The world that made Dostoyevsky’s Crime and Punishment.


In September 1865, Fyodor Dostoyevsky was living in Wiesbaden, Germany, and couldn’t pay his rent. A string of gambling losses had left him near financial ruin, a familiar circumstance for Dostoyevsky (as dramatized in his novel The Gambler). Owing a considerable amount of money to his landlord, he hoped an advance for a new novel might shore his fortunes up. Writing to Mikhail Katkov, the editor of the Russian Herald, Dostoyevsky asked for 300 rubles, promising in return the manuscript that would become Crime and Punishment. To make his case, he explained its plot to Katkov:

It is a psychological account of a crime. The action is topical, set in the current year. A young student of lower-middle-class origin, who has been expelled from the university, and who lives in dire poverty, succumbs—through thoughtlessness and lack of strong convictions—to certain strange, “incomplete” ideas that are floating in the air, and decides to get out of his misery once and for all.

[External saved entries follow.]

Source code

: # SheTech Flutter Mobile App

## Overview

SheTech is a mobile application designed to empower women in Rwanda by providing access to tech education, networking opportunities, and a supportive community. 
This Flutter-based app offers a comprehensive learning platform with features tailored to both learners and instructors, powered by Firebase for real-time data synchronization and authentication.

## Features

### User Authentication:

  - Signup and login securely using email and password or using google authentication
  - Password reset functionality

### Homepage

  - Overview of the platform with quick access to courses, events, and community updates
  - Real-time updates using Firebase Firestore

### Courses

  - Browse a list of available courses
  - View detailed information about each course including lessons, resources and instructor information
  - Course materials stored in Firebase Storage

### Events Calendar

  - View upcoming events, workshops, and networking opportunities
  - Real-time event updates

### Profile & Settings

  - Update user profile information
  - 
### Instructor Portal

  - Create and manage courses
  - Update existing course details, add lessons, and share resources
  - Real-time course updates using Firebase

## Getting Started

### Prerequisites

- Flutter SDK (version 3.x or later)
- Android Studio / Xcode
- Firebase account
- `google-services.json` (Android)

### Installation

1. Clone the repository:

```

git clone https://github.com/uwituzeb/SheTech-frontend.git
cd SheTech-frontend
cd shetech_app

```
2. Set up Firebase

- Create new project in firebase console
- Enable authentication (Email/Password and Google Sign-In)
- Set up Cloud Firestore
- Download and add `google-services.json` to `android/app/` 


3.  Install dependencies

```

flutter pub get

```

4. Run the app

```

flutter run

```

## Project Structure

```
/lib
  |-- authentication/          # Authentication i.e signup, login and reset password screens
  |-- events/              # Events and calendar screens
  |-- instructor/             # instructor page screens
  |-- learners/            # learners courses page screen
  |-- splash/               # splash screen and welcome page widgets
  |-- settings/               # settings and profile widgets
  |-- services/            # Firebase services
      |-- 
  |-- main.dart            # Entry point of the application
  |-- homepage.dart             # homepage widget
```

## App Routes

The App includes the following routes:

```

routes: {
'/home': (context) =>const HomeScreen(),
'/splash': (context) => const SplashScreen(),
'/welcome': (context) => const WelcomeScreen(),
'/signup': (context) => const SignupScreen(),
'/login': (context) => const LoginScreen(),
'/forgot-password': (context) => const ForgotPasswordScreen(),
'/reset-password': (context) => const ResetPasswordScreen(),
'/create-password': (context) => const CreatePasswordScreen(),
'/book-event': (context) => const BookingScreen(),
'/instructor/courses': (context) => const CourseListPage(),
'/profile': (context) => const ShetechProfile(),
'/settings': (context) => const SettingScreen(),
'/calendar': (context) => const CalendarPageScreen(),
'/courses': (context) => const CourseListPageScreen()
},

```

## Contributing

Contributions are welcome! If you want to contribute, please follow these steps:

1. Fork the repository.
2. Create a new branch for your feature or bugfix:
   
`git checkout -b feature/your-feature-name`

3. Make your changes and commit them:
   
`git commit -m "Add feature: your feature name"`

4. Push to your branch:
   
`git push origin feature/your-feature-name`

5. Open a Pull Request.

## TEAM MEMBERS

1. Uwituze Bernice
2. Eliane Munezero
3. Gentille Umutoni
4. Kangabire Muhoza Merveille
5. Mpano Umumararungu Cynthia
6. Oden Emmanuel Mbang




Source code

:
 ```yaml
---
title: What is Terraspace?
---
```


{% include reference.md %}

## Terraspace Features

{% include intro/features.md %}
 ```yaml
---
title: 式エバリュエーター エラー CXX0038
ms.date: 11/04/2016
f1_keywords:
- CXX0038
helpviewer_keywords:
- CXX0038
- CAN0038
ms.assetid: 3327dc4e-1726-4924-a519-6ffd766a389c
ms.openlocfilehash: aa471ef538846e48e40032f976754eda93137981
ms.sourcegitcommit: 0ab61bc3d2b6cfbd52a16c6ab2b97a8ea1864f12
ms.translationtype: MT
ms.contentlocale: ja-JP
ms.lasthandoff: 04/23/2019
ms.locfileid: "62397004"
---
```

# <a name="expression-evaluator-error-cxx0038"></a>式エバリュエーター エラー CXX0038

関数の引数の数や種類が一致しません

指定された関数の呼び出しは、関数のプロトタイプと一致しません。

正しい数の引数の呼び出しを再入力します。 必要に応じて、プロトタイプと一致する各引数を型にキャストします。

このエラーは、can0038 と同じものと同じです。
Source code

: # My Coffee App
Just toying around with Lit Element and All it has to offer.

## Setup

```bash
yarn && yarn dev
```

“Floating in the air” were a set of ideas, imported from Western Europe, that would come to define the tenets of Russian radical thought in the 1860s. Russian students like Crime and Punishment’s antihero, the 23-year-old Raskolnikov, were bombarded with somewhat distorted and jumbled versions of English utilitarianism, French utopian socialism, and Darwinism. Taken together, they created an intellectual climate that, in Dostoyevsky’s estimation, put too much stock in the ability of science and scientific reasoning to explain human behavior.

These various theories of social improvement became distilled for a Russian audience in the work of Nikolai Chernyshevsky, whose novel of ideas What Is to Be Done? (1863) modeled a philosophy that would later be described as “rational egoism.” Rational egoism relied on the idea that human beings, guided by enlightened self-interest, would ultimately choose to live in a fair and equal society. The idea inspired a generation of young Russians coming of age in the wake of Czar Alexander II’s “great reforms” (which included the abolition of serfdom and the establishment of local forms of self-government), who wanted to push Russian society along further and more quickly through a revolution that they believed began with remaking themselves and interrogating their own desires. Dostoyevsky, on the other hand, could not abide this scientific dissection of desire, believing that people were ultimately unaware of why they wanted the things they wanted. He knew human beings to be irrational and profoundly self-destructive. He saw these tendencies in his own propensity for gambling, procrastination, and daily forms of self-ruin.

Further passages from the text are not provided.